The story of Santa and Coca-Cola

9th Dec 2020

Learn about the history of Santa and be inspired about Coca-Cola’s bold move to adopt him for its marketing campaign.

We look at how Coca-Cola adopted Santa, transformed it into the iconic character it is today and the brand lessons that can be learnt from all this.

There is no doubt that Christmas “is the most wonderful time of the year.” What makes it so wonderful are its secular rituals and traditions which vary from country to country and house to house, but there is one Christmas icon which is found everywhere: Santa Claus. Or, more accurately, Coca Cola’s version of the Santa we all know and love.

The history of Santa Claus

Coca-Cola truck

Santa Claus existed many years before Coca-Cola started to use him for its Christmas advertising campaign. 

Historians agree that this character was inspired by Saint Nicholas, Bishop of Myra of the 4th Century, who was famous for leaving coins in the shoes and stockings of poor children.

The legend of Santa bringing gifts to the homes of well-behaved children on the night of Christmas Eve became so popular in western culture that many illustrators attempted to bring him to life. 

He was sketched as a gaunt man carrying a stick intended for disobedient children, or as a thinner, horse-riding disciplinarian with a gloomy - even evil - face. Luckily, none of these efforts endured.

Coca-Cola and Santa Claus

Coca-Cola bottles

It was in the 1920s that Coca-Cola began to include Santa Claus in its Christmas advertising. However, the real revolution happened in 1931 when the company commissioned Haddon Sundblom, a Dutch illustrator, to reimagine Santa Claus. 

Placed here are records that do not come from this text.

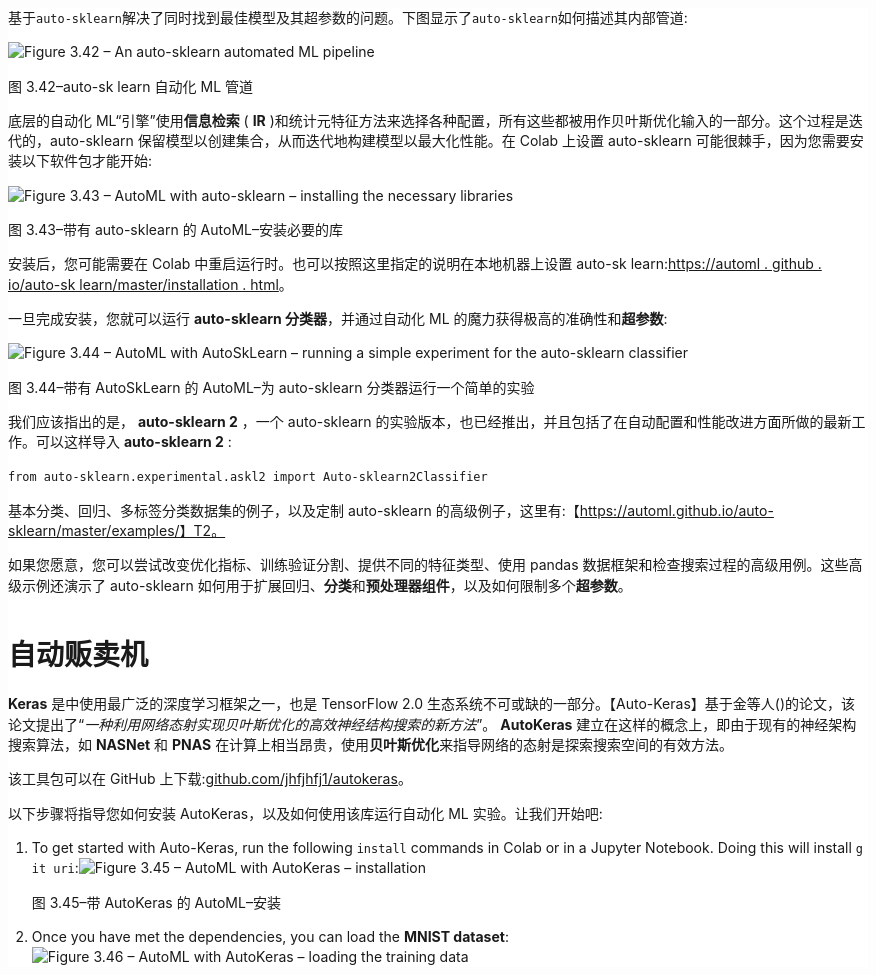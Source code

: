 基于`auto-sklearn`解决了同时找到最佳模型及其超参数的问题。下图显示了`auto-sklearn`如何描述其内部管道:

![Figure 3.42 – An auto-sklearn automated ML pipeline
](img/B16890_03_42.jpg)

图 3.42–auto-sk learn 自动化 ML 管道

底层的自动化 ML“引擎”使用**信息检索** ( **IR** )和统计元特征方法来选择各种配置，所有这些都被用作贝叶斯优化输入的一部分。这个过程是迭代的，auto-sklearn 保留模型以创建集合，从而迭代地构建模型以最大化性能。在 Colab 上设置 auto-sklearn 可能很棘手，因为您需要安装以下软件包才能开始:

![Figure 3.43 – AutoML with auto-sklearn – installing the necessary libraries 
](img/B16890_03_43.jpg)

图 3.43–带有 auto-sklearn 的 AutoML–安装必要的库

安装后，您可能需要在 Colab 中重启运行时。也可以按照这里指定的说明在本地机器上设置 auto-sk learn:[https://automl . github . io/auto-sk learn/master/installation . html](https://automl.github.io/auto-sklearn/master/installation.html)。

一旦完成安装，您就可以运行 **auto-sklearn 分类器**，并通过自动化 ML 的魔力获得极高的准确性和**超参数**:

![Figure 3.44 – AutoML with AutoSkLearn – running a simple experiment for the auto-sklearn classifier
](img/B16890_03_44.jpg)

图 3.44–带有 AutoSkLearn 的 AutoML–为 auto-sklearn 分类器运行一个简单的实验

我们应该指出的是， **auto-sklearn 2** ，一个 auto-sklearn 的实验版本，也已经推出，并且包括了在自动配置和性能改进方面所做的最新工作。可以这样导入 **auto-sklearn 2** :

```
from auto-sklearn.experimental.askl2 import Auto-sklearn2Classifier
```

基本分类、回归、多标签分类数据集的例子，以及定制 auto-sklearn 的高级例子，这里有:【https://automl.github.io/auto-sklearn/master/examples/】T2。

如果您愿意，您可以尝试改变优化指标、训练验证分割、提供不同的特征类型、使用 pandas 数据框架和检查搜索过程的高级用例。这些高级示例还演示了 auto-sklearn 如何用于扩展回归、**分类**和**预处理器组件**，以及如何限制多个**超参数**。

# 自动贩卖机

**Keras** 是中使用最广泛的深度学习框架之一，也是 TensorFlow 2.0 生态系统不可或缺的一部分。【Auto-Keras】基于金等人()的论文，该论文提出了“*一种利用网络态射实现贝叶斯优化的高效神经结构搜索的新方法*”。 **AutoKeras** 建立在这样的概念上，即由于现有的神经架构搜索算法，如 **NASNet** 和 **PNAS** 在计算上相当昂贵，使用**贝叶斯优化**来指导网络的态射是探索搜索空间的有效方法。

该工具包可以在 GitHub 上下载:[github.com/jhfjhfj1/autokeras](http://github.com/jhfjhfj1/autokeras)。

以下步骤将指导您如何安装 AutoKeras，以及如何使用该库运行自动化 ML 实验。让我们开始吧:

1.  To get started with Auto-Keras, run the following `install` commands in Colab or in a Jupyter Notebook. Doing this will install `git uri`:![Figure 3.45 – AutoML with AutoKeras – installation
    ](img/B16890_03_45.jpg)

    图 3.45–带 AutoKeras 的 AutoML–安装

2.  Once you have met the dependencies, you can load the **MNIST dataset**:![Figure 3.46 – AutoML with AutoKeras – loading the training data
    ](img/B16890_03_46.jpg)
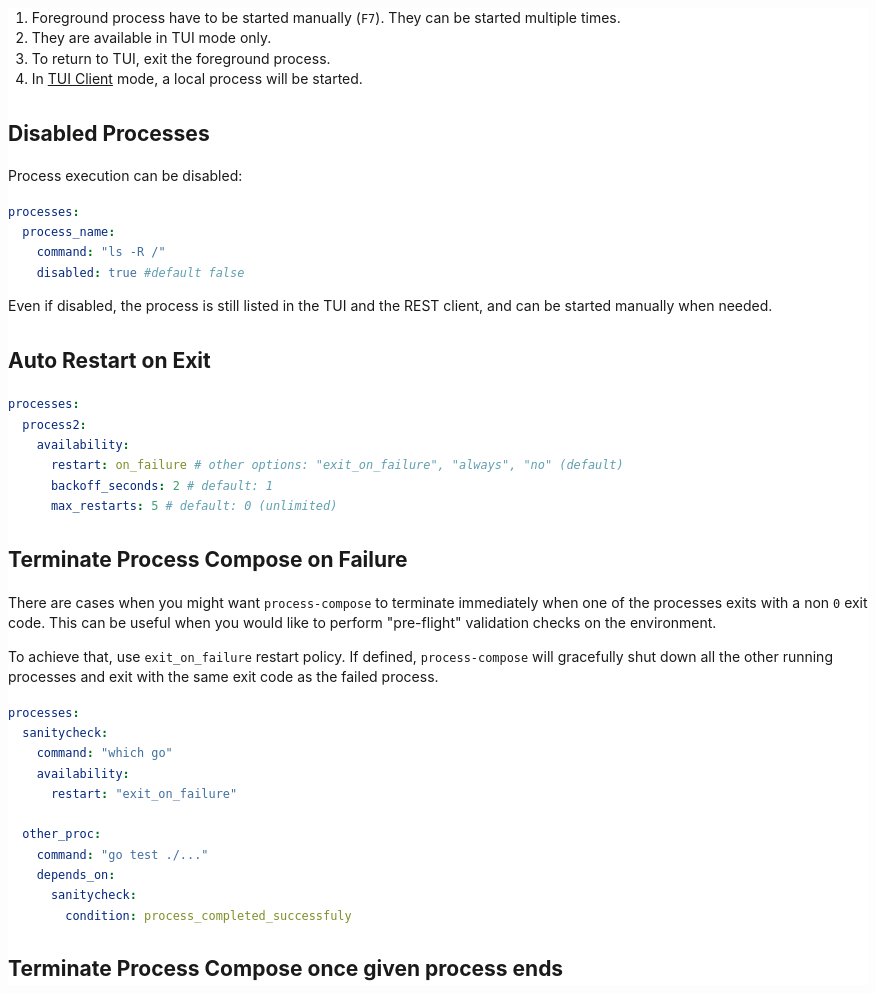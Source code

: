 1. Foreground process have to be started manually (`F7`). They can be started multiple times.
2. They are available in TUI mode only.
3. To return to TUI, exit the foreground process.
4. In [TUI Client](client.md#tui-client) mode, a local process will be started.

## Disabled Processes

Process execution can be disabled:

```yaml hl_lines="4"
processes:
  process_name:
    command: "ls -R /"
    disabled: true #default false
```

Even if disabled, the process is still listed in the TUI and the REST client, and can be started manually when needed.

## Auto Restart on Exit

```yaml hl_lines="4"
processes:
  process2:
    availability:
      restart: on_failure # other options: "exit_on_failure", "always", "no" (default)
      backoff_seconds: 2 # default: 1
      max_restarts: 5 # default: 0 (unlimited)
```

## Terminate Process Compose on Failure

There are cases when you might want `process-compose` to terminate immediately when one of the processes exits with a non `0` exit code. This can be useful when you would like to perform "pre-flight" validation checks on the environment.

To achieve that, use `exit_on_failure` restart policy. If defined, `process-compose` will gracefully shut down all the other running processes and exit with the same exit code as the failed process.

```yaml  hl_lines="5"
processes:
  sanitycheck:
    command: "which go"
    availability:
      restart: "exit_on_failure"

  other_proc:
    command: "go test ./..."
    depends_on:
      sanitycheck:
        condition: process_completed_successfuly
```

## Terminate Process Compose once given process ends
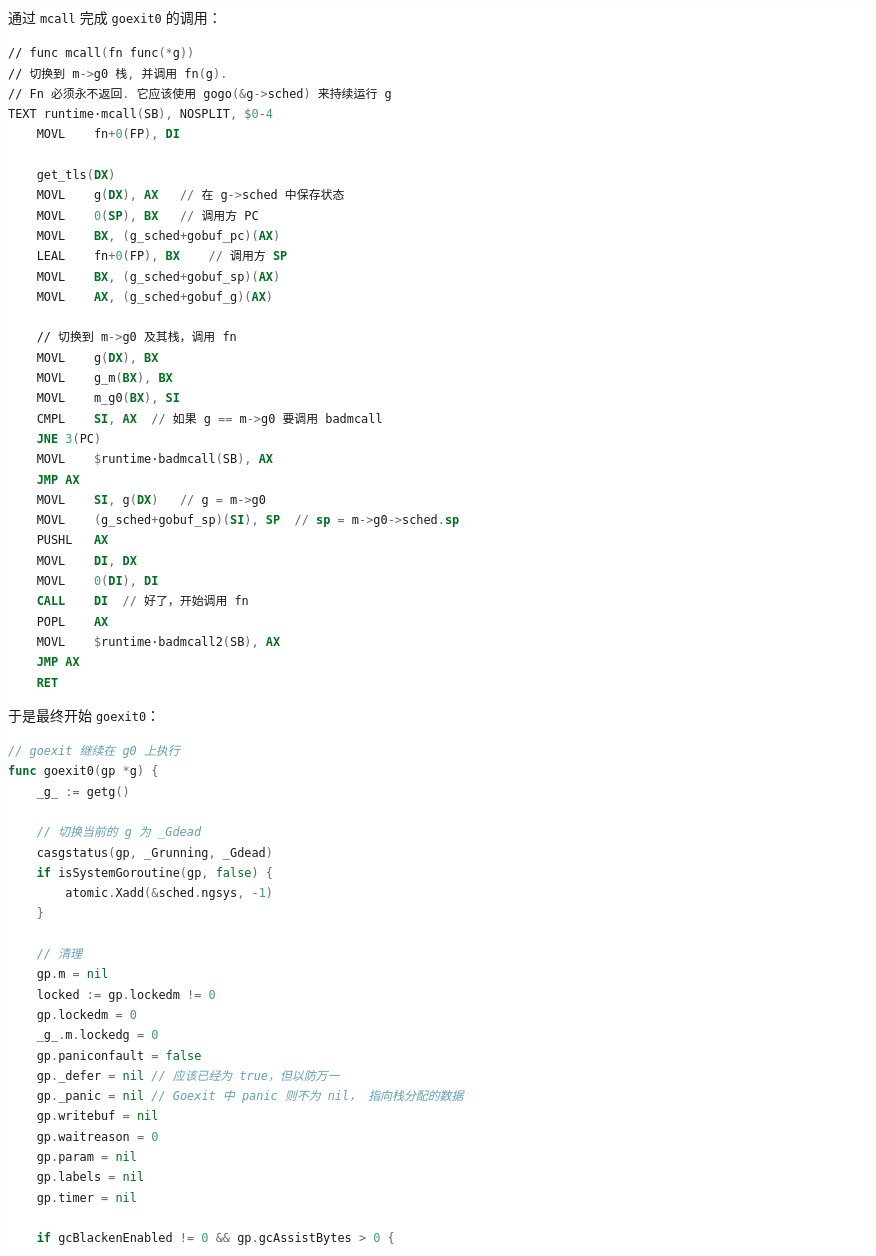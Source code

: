 通过 `mcall` 完成 `goexit0` 的调用：

```asm
// func mcall(fn func(*g))
// 切换到 m->g0 栈, 并调用 fn(g).
// Fn 必须永不返回. 它应该使用 gogo(&g->sched) 来持续运行 g
TEXT runtime·mcall(SB), NOSPLIT, $0-4
	MOVL	fn+0(FP), DI

	get_tls(DX)
	MOVL	g(DX), AX	// 在 g->sched 中保存状态
	MOVL	0(SP), BX	// 调用方 PC
	MOVL	BX, (g_sched+gobuf_pc)(AX)
	LEAL	fn+0(FP), BX	// 调用方 SP
	MOVL	BX, (g_sched+gobuf_sp)(AX)
	MOVL	AX, (g_sched+gobuf_g)(AX)

	// 切换到 m->g0 及其栈，调用 fn
	MOVL	g(DX), BX
	MOVL	g_m(BX), BX
	MOVL	m_g0(BX), SI
	CMPL	SI, AX	// 如果 g == m->g0 要调用 badmcall
	JNE	3(PC)
	MOVL	$runtime·badmcall(SB), AX
	JMP	AX
	MOVL	SI, g(DX)	// g = m->g0
	MOVL	(g_sched+gobuf_sp)(SI), SP	// sp = m->g0->sched.sp
	PUSHL	AX
	MOVL	DI, DX
	MOVL	0(DI), DI
	CALL	DI	// 好了，开始调用 fn
	POPL	AX
	MOVL	$runtime·badmcall2(SB), AX
	JMP	AX
	RET
```

于是最终开始 `goexit0`：

```go
// goexit 继续在 g0 上执行
func goexit0(gp *g) {
	_g_ := getg()

	// 切换当前的 g 为 _Gdead
	casgstatus(gp, _Grunning, _Gdead)
	if isSystemGoroutine(gp, false) {
		atomic.Xadd(&sched.ngsys, -1)
	}

	// 清理
	gp.m = nil
	locked := gp.lockedm != 0
	gp.lockedm = 0
	_g_.m.lockedg = 0
	gp.paniconfault = false
	gp._defer = nil // 应该已经为 true，但以防万一
	gp._panic = nil // Goexit 中 panic 则不为 nil， 指向栈分配的数据
	gp.writebuf = nil
	gp.waitreason = 0
	gp.param = nil
	gp.labels = nil
	gp.timer = nil

	if gcBlackenEnabled != 0 && gp.gcAssistBytes > 0 {
```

Sundblom eventually came up with the jolly Santa we know today, with his signature red velvet vest and white beard. He took inspiration from the poem "A Visit From St. Nicholas," written by Clement Clark Moore in 1822, which years later would be referred to as “The Night Before Christmas" after its famous first line. 

The poem described an old and cheerful Santa who could magically sneak in and out of homes through chimneys, travelling the world on a tiny sleigh carried by eight reindeer that he affectionately named. Although it may seem a fortunate coincidence, the use of red and white colours for Santa’s outfit was not a homage to Coca-Cola’s brand colours, but rather was inspired by the Bishop's mitre clothing which may have been worn by the real St Nicholas.

This happy and human Santa was such a success that Coca-Cola asked Sundblom to recreate an almost identical version of him in 1931, given that even the smallest of changes were liable to upset the most passionate consumers. 

Consider, for example, the time Santa appeared without his wedding ring and Coca-Cola received bags of letters asking: “What happened to Mrs Claus?”

It is true that Coca-Cola did not invent the idea of Santa Claus. Indisputable, though, is the fact that they cemented their version of Santa as the epitome of Christmas to the point that he is omnipresent in Christmas cards, books, movies and TV shows during yuletide.

Creating a brand image: lessons to learn 

The idea of connecting Santa Claus with the Coca-Cola brand’s identity was a big risk for a company whose main product consists of an ice-cold soda - not exactly what people dream of during freezing, snowy winter days.

However, since the very beginning, Coca-Cola has worked hard to connect its brand with ideas of community, joy and happy emotional experiences. 

For more than a century, their marketing campaigns have promised happiness every time one opens a can of Coke. As a testament to such efforts and contrary to many other companies, Coca-Cola has never changed its logos so as to maintain the image of a trustworthy, familiar company which welcomes the future while keeping the same old values.

Santa Claus matched perfectly with their sense of respect for the past and for family traditions and this is why the link between Christmas holidays and Coca-Cola was a great success.

With millions of companies trying to stand out in the market, having a strong brand identity is key for anyone wanting to differentiate themselves from competitors. 

Conclusion

To create a successful brand, it is important to be aware of the long-term values and the reputation you would like to build with your target audience. Once this is clear, you should allow your brand to talk for itself and be the ambassador of these values.

In the digital era, companies often rely on social media to position their brand the way they want it to be seen. 

You can build relationships with your target consumers by constantly providing them with beautiful and inspiring stories to stir emotions and, consequently, foster brand loyalty. 

However, taken by the impulse to upload more content in less time, never forget about the centrality of trade mark protection; this valuable instrument can confer on you better control of your brand and prevent copies.

Despite Coca-Cola’s century-long attempt to position itself as the Christmas brand, according to data available in trade mark registers, it seems that of the almost 22,774 trade mark registrations owned by the company, less than a handful are related to Santa Claus or Christmas.

This shows us that it is not necessary to register each and every segment of a brand campaign via trade mark registration, but at least a collection of the most iconic elements (words, images, catchy slogans or a mix of all of these) should be protected. 

Getting the advice of Chartered Trade Mark attorneys is always the best option to identify the most valuable assets and define the best strategy to protect them.